Task item
Please copy out all lines of the entries that contain the word "ability".

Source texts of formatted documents
────
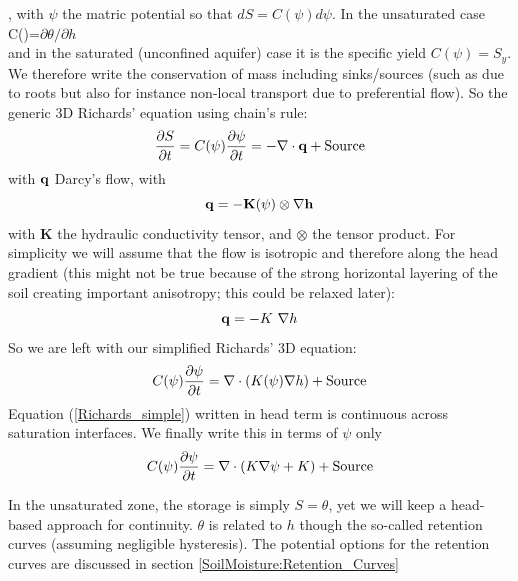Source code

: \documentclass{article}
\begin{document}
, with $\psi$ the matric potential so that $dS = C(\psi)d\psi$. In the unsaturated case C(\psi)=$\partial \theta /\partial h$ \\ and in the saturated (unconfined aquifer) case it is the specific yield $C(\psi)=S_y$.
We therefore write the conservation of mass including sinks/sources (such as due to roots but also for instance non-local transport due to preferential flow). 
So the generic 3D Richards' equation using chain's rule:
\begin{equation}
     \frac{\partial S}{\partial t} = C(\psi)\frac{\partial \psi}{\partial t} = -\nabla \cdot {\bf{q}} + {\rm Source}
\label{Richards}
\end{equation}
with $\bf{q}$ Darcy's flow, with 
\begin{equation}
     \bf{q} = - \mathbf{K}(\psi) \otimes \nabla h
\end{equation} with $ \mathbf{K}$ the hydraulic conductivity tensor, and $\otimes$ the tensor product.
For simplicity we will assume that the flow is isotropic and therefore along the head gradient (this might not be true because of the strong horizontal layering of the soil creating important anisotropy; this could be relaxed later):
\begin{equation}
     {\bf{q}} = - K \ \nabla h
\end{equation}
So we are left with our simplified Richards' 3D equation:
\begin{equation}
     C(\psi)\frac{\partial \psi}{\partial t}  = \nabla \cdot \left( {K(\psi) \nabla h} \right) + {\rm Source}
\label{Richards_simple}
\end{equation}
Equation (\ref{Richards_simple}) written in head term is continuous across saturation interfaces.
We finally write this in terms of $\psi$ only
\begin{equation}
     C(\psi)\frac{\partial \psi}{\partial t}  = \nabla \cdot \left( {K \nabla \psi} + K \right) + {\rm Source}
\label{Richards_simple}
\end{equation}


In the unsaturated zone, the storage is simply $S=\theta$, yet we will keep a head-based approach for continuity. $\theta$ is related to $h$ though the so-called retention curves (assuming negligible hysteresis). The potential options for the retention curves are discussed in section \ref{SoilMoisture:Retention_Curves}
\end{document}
────
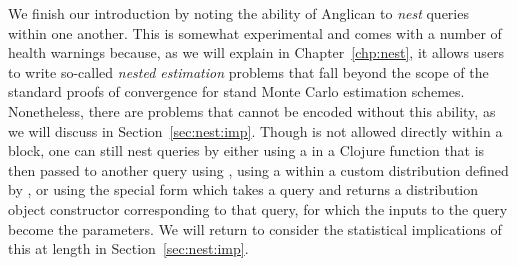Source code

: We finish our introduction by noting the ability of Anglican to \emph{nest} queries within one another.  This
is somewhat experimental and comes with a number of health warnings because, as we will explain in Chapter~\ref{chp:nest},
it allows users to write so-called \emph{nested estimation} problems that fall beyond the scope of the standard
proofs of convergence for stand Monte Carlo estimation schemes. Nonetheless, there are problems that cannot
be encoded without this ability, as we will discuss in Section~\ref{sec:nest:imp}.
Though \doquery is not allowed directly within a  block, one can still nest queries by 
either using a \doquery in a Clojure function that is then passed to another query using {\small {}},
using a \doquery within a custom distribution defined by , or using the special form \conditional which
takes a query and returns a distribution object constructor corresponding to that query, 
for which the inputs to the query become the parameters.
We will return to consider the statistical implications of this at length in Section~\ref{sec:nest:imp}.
────
Written response
: We finish our introduction by noting the ability of Anglican to \emph{nest} queries within one another.  This
be encoded without this ability, as we will discuss in Section~\ref{sec:nest:imp}.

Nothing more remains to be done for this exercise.